しかし, 私の表情は, 微動だにしなかった.
私は, ただ彼を見つめていた.
彼の瞳の奥に, 何の悪意も, 罪悪感も見て取れないことに, 心底, 吐き気がした.
「結泉も, だと? 」
私の声は, かすかに震えた.
それを彼は気付かない.
彼は, 私がただ確認しているだけだと思ったのだろう.
「ああ. 決めたんだ. 結泉は俺のミューズだからな. 彼女がいないとインスピレーションが湧かない. だが, お前がいないと, 生活が回らない. お前は実務家として, 俺の生活を支えてくれればいい. 結泉は俺の創作活動を支える. ウィンウィンだろう? 」
彼は, 自己満足げな笑みを浮かべた.
彼の言葉の中に, 「愛」という言葉は, 一片も見当たらない.
私への感謝も, 労いも.
「それに, 結泉はまだ若いし, 海外は初めてだからな. お前が現地での生活のセットアップと, 彼女の世話をしてやってくれ. 俺は創作に専念したいから」
彼の要求は, 際限がなかった.
私の心臓が, まるで氷漬けになったかのように冷たくなった.
目の前の男は, 私の夫ではない.
ただの, 自分勝手な搾取者だ.
結泉の世話.
その言葉が, 私の脳裏に焼き付いた.
数ヶ月前, 私は流産したばかりだった.
長い不妊治療の末, ようやく授かった命だった.
しかし, その命は, 私のもとを去ってしまった.
不妊の原因は, 彼の不摂生だと医者は言っていた.
彼には言わなかった.
言えば, きっと, 私のせいだと騒ぎ立てただろうから.
流産を乗り越えようと必死だった私に, 彼は何の気遣いも示さなかった.
それどころか, 結泉が「妊娠したかもしれない」と騒ぎ立てたとき, 彼はこう言ったのだ.
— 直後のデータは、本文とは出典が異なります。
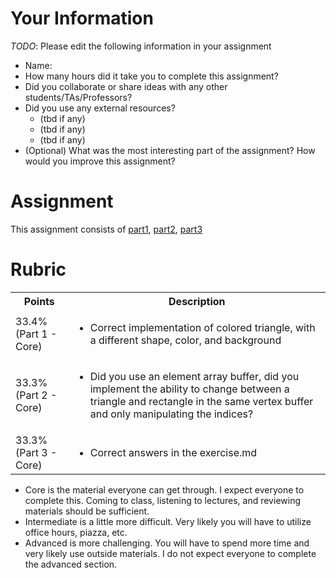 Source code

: # Your Information

*TODO*: Please edit the following information in your assignment

* Name: 
* How many hours did it take you to complete this assignment? 
* Did you collaborate or share ideas with any other students/TAs/Professors? 
* Did you use any external resources? 
  * (tbd if any)
  * (tbd if any)
  * (tbd if any)
* (Optional) What was the most interesting part of the assignment? How would you improve this assignment?

# Assignment

This assignment consists of [part1](./part1), [part2](./part2), [part3](./part3)

# Rubric

<table>
  <tbody>
    <tr>
      <th>Points</th>
      <th align="center">Description</th>
    </tr>
    <tr>
      <td>33.4% (Part 1 - Core)</td>
	    <td align="left"><ul><li>Correct implementation of colored triangle, with a different shape, color, and background</li></ul></td>
    </tr>
    <tr>
      <td>33.3% (Part 2 - Core)</td>
	    <td align="left"><ul><li>Did you use an element array buffer, did you implement the ability to change between a triangle and rectangle in the same vertex buffer and only manipulating the indices?</li></ul></td>
    </tr>
    <tr>
      <td>33.3% (Part 3 - Core)</td>
	    <td align="left"><ul><li>Correct answers in the exercise.md</li></ul></td>
    </tr>
  </tbody>
</table>

* Core is the material everyone can get through. I expect everyone to complete this. Coming to class, listening to lectures, and reviewing materials should be sufficient.
* Intermediate is a little more difficult. Very likely you will have to utilize office hours, piazza, etc.
* Advanced is more challenging. You will have to spend more time and very likely use outside materials. I do not expect everyone to complete the advanced section.
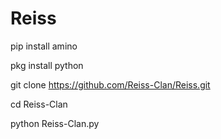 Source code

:# Reiss

pip install amino

pkg install python

git clone https://github.com/Reiss-Clan/Reiss.git

cd Reiss-Clan

python Reiss-Clan.py
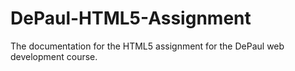 DePaul-HTML5-Assignment
=======================

The documentation for the HTML5 assignment for the DePaul web development course.
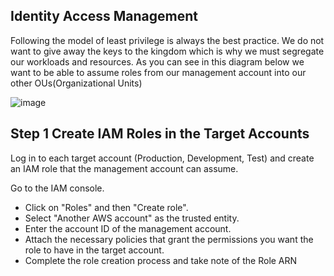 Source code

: ## Identity Access Management

Following the model of least privilege is always the best practice. We do not want to give away the keys to the kingdom which is why we must segregate our workloads and resources. As you can see in this diagram below we want to be able to assume roles from our management account into our other OUs(Organizational Units)

![image](https://github.com/Algoroy27/GRC/assets/137920855/c261d591-8add-4166-b870-497962624948)



## Step 1 Create IAM Roles in the Target Accounts

Log in to each target account (Production, Development, Test) and create an IAM role that the management account can assume.

Go to the IAM console.
- Click on "Roles" and then "Create role".
- Select "Another AWS account" as the trusted entity.
- Enter the account ID of the management account.
- Attach the necessary policies that grant the permissions you want the role to have in the target account.
- Complete the role creation process and take note of the Role ARN
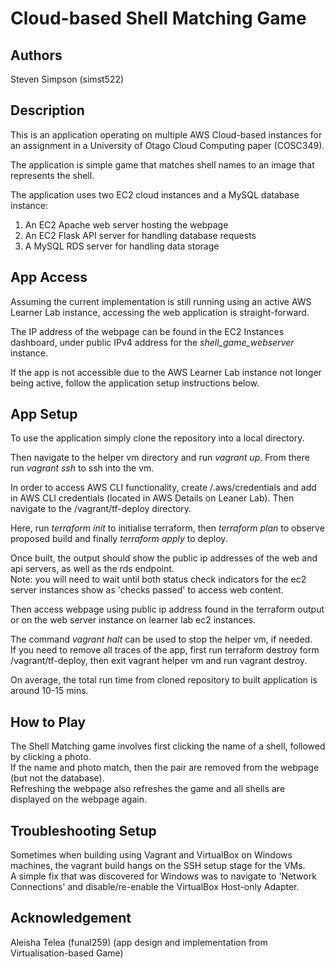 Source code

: # Cloud-based Shell Matching Game

## Authors
Steven Simpson (simst522)  
  
## Description
This is an application operating on multiple AWS Cloud-based instances for an assignment in a University of Otago Cloud Computing paper (COSC349).  

The application is simple game that matches shell names to an image that represents the shell. 

The application uses two EC2 cloud instances and a MySQL database instance:
1. An EC2 Apache web server hosting the webpage
2. An EC2 Flask API server for handling database requests
3. A MySQL RDS server for handling data storage  

## App Access

Assuming the current implementation is still running using an active AWS Learner Lab instance, accessing the web application is straight-forward.   

The IP address of the webpage can be found in the EC2 Instances dashboard, under public IPv4 address for the _shell_game_webserver_ instance.

If the app is not accessible due to the AWS Learner Lab instance not longer being active, follow the application setup instructions below. 

## App Setup

To use the application simply clone the repository into a local directory.   

Then navigate to the helper vm directory and run _vagrant up_. From there run _vagrant ssh_ to ssh into the vm.  

In order to access AWS CLI functionality, create /.aws/credentials and add in AWS CLI credentials (located in AWS Details on Leaner Lab). Then navigate to the /vagrant/tf-deploy directory.  

Here, run _terraform init_ to initialise terraform, then _terraform plan_ to observe proposed build and finally _terraform apply_ to deploy.  

Once built, the output should show the public ip addresses of the web and api servers, as well as the rds endpoint.  
Note: you will need to wait until both status check indicators for the ec2 server instances show as 'checks passed' to access web content.  

Then access webpage using public ip address found in the terraform output or on the web server instance on learner lab ec2 instances.  

The command _vagrant halt_  can be used to stop the helper vm, if needed.  
If you need to remove all traces of the app, first run terraform destroy form /vagrant/tf-deploy, then exit vagrant helper vm and run vagrant destroy. 

On average, the total run time from cloned repository to built application is around 10-15 mins.   

## How to Play

The Shell Matching game involves first clicking the name of a shell, followed by clicking a photo.  
If the name and photo match, then the pair are removed from the webpage (but not the database).  
Refreshing the webpage also refreshes the game and all shells are displayed on the webpage again.   

## Troubleshooting Setup

Sometimes when building using Vagrant and VirtualBox on Windows machines, the vagrant build hangs on the SSH setup stage for the VMs.  
A simple fix that was discovered for Windows was to navigate to 'Network Connections' and disable/re-enable the VirtualBox Host-only Adapter. 

## Acknowledgement  
Aleisha Telea (funal259) (app design and implementation from Virtualisation-based Game) 


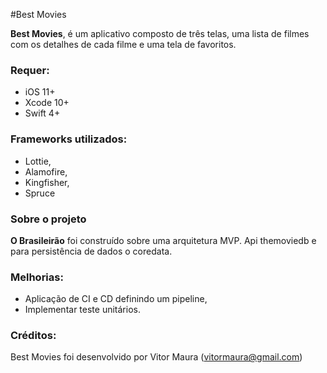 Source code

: #Best Movies

**Best Movies**, é um aplicativo composto de três telas, uma lista de filmes com os detalhes de cada filme e uma tela de favoritos.

### Requer:
- iOS 11+
- Xcode 10+
- Swift 4+

### Frameworks utilizados:
- Lottie,
- Alamofire,
- Kingfisher,
- Spruce

### Sobre o projeto

**O Brasileirão** foi construído sobre uma arquitetura MVP. Api themoviedb e para persistência de dados o coredata. 

### Melhorias:
- Aplicação de CI e CD definindo um pipeline,
- Implementar teste unitários.

### Créditos:

Best Movies foi desenvolvido por Vitor Maura (vitormaura@gmail.com)
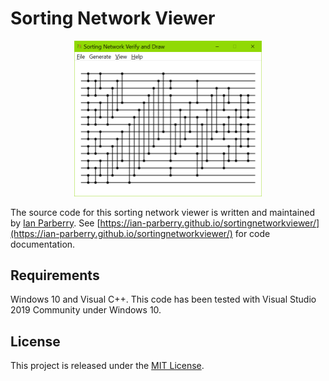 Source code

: # Sorting Network Viewer

<p align="center">
  <img src="Doxygen/Images/ss.png" width="300" title="Screenshot">
</p>

The source code for this sorting network viewer is written and maintained by
[Ian Parberry](http://ianparberry.com). See 
[https://ian-parberry.github.io/sortingnetworkviewer/](https://ian-parberry.github.io/sortingnetworkviewer/)
for code documentation.

## Requirements

Windows 10 and Visual C++.
This code has been tested with Visual Studio 2019 Community under Windows 10.

## License

This project is released under the
[MIT License](https://github.com/Ian-Parberry/sortingnetworkviewer/blob/master/LICENSE). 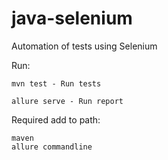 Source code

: # java-selenium

Automation of tests using Selenium

Run:

    mvn test - Run tests 

    allure serve - Run report 



Required add to path:

    maven
    allure commandline


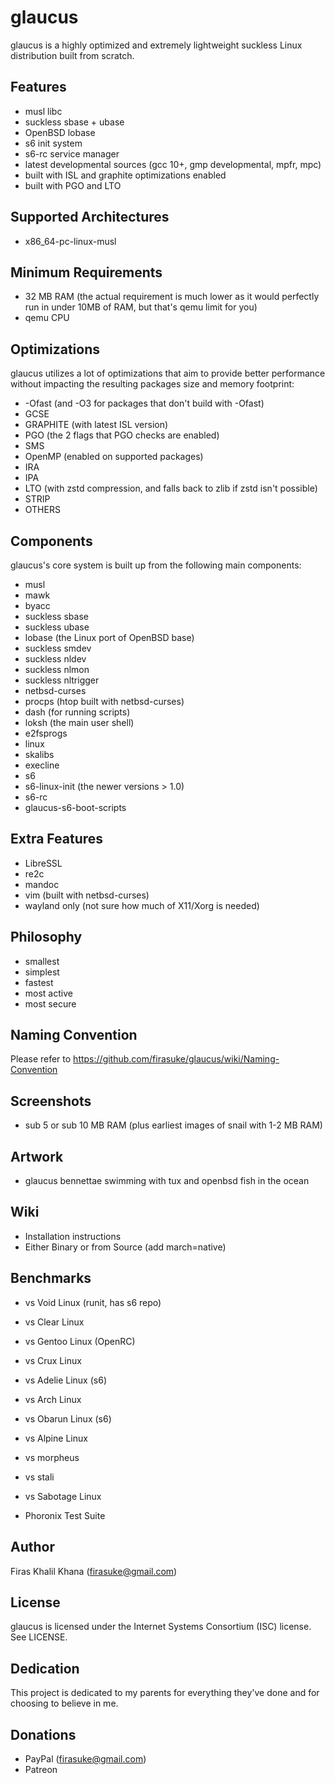 # glaucus
glaucus is a highly optimized and extremely lightweight suckless Linux
distribution built from scratch.

## Features
* musl libc
* suckless sbase + ubase
* OpenBSD lobase
* s6 init system
* s6-rc service manager
* latest developmental sources (gcc 10+, gmp developmental, mpfr, mpc)
* built with ISL and graphite optimizations enabled
* built with PGO and LTO

## Supported Architectures
* x86_64-pc-linux-musl

## Minimum Requirements
* 32 MB RAM (the actual requirement is much lower as it would perfectly run in
under 10MB of RAM, but that's qemu limit for you)
* qemu CPU

## Optimizations
glaucus utilizes a lot of optimizations that aim to provide better performance
without impacting the resulting packages size and memory footprint:

* -Ofast (and -O3 for packages that don't build with -Ofast)
* GCSE
* GRAPHITE (with latest ISL version)
* PGO (the 2 flags that PGO checks are enabled)
* SMS
* OpenMP (enabled on supported packages)
* IRA
* IPA
* LTO (with zstd compression, and falls back to zlib if zstd isn't possible)
* STRIP
* OTHERS

## Components
glaucus's core system is built up from the following main components:

* musl
* mawk
* byacc
* suckless sbase
* suckless ubase 
* lobase (the Linux port of OpenBSD base)
* suckless smdev
* suckless nldev
* suckless nlmon
* suckless nltrigger
* netbsd-curses
* procps (htop built with netbsd-curses)
* dash (for running scripts)
* loksh (the main user shell)
* e2fsprogs
* linux
* skalibs
* execline
* s6
* s6-linux-init (the newer versions > 1.0)
* s6-rc
* glaucus-s6-boot-scripts

## Extra Features
* LibreSSL
* re2c
* mandoc
* vim (built with netbsd-curses)
* wayland only (not sure how much of X11/Xorg is needed)

## Philosophy
* smallest
* simplest
* fastest
* most active
* most secure

## Naming Convention
Please refer to https://github.com/firasuke/glaucus/wiki/Naming-Convention

## Screenshots
* sub 5 or sub 10 MB RAM (plus earliest images of snail with 1-2 MB RAM)

## Artwork
* glaucus bennettae swimming with tux and openbsd fish in the ocean

## Wiki
* Installation instructions
* Either Binary or from Source (add march=native)

## Benchmarks
* vs Void Linux (runit, has s6 repo)
* vs Clear Linux
* vs Gentoo Linux (OpenRC)
* vs Crux Linux
* vs Adelie Linux (s6)
* vs Arch Linux
* vs Obarun Linux (s6)
* vs Alpine Linux

* vs morpheus
* vs stali
* vs Sabotage Linux

* Phoronix Test Suite

## Author
Firas Khalil Khana (firasuke@gmail.com)

## License
glaucus is licensed under the Internet Systems Consortium (ISC) license.
See LICENSE.

## Dedication
This project is dedicated to my parents for everything they've done and for
choosing to believe in me.

## Donations
* PayPal (firasuke@gmail.com)
* Patreon
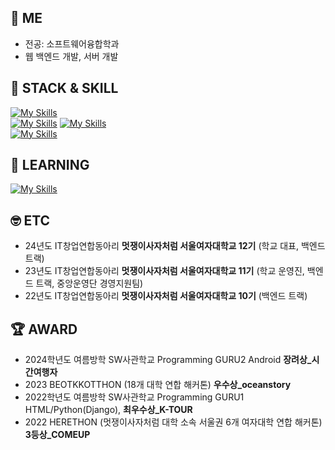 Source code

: ## 👋 ME
- 전공: 소프트웨어융합학과
- 웹 백엔드 개발, 서버 개발


##  🚀 STACK & SKILL
[![My Skills](https://skillicons.dev/icons?i=spring,django&theme=light)](https://skillicons.dev) <br>
[![My Skills](https://skillicons.dev/icons?i=java,mysql&theme=light)](https://skillicons.dev) 
[![My Skills](https://skillicons.dev/icons?i=python,html,css&perline=3)](https://skillicons.dev) <br>
[![My Skills](https://skillicons.dev/icons?i=git,github&perline=3)](https://skillicons.dev)

## 📖 LEARNING
[![My Skills](https://skillicons.dev/icons?i=aws,docker,jenkins&perline=3)](https://skillicons.dev)

## 🤓 ETC
- 24년도 IT창업연합동아리 **멋쟁이사자처럼 서울여자대학교 12기** (학교 대표, 백엔드 트랙)
- 23년도 IT창업연합동아리 **멋쟁이사자처럼 서울여자대학교 11기** (학교 운영진, 백엔드 트랙, 중앙운영단 경영지원팀)
- 22년도 IT창업연합동아리 **멋쟁이사자처럼 서울여자대학교 10기** (백엔드 트랙)

## 🏆 AWARD
  - 2024학년도 여름방학 SW사관학교 Programming GURU2 Android **장려상_시간여행자**
  - 2023 BEOTKKOTTHON (18개 대학 연합 해커톤) **우수상_oceanstory**
  - 2022학년도 여름방학 SW사관학교 Programming GURU1 HTML/Python(Django), **최우수상_K-TOUR**
  - 2022 HERETHON (멋쟁이사자처럼 대학 소속 서울권 6개 여자대학 연합 해커톤) **3등상_COMEUP**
「なあ真悠枝, もし結泉の子がお前の子と同じ時期に生まれたら, 俺は一体どうすればいいんだ? あの子は繊細だから, ショックを与えたくない」
その言葉が, 私を完全に絶望の淵に突き落とした.
私の中で, 何かが, 音を立てて砕け散った.
「結泉が妊娠? 」
私は, その時の衝撃を思い出し, 無意識に口に出していた.
遼佑の顔色が変わる.
「いや, 違う! それは... ただの勘違いだったんだ. もう心配ない」
彼は動揺した.
しかし, その動揺は, 私への配慮からではなかった.
ただ, 自分が墓穴を掘ったことへの焦りだ.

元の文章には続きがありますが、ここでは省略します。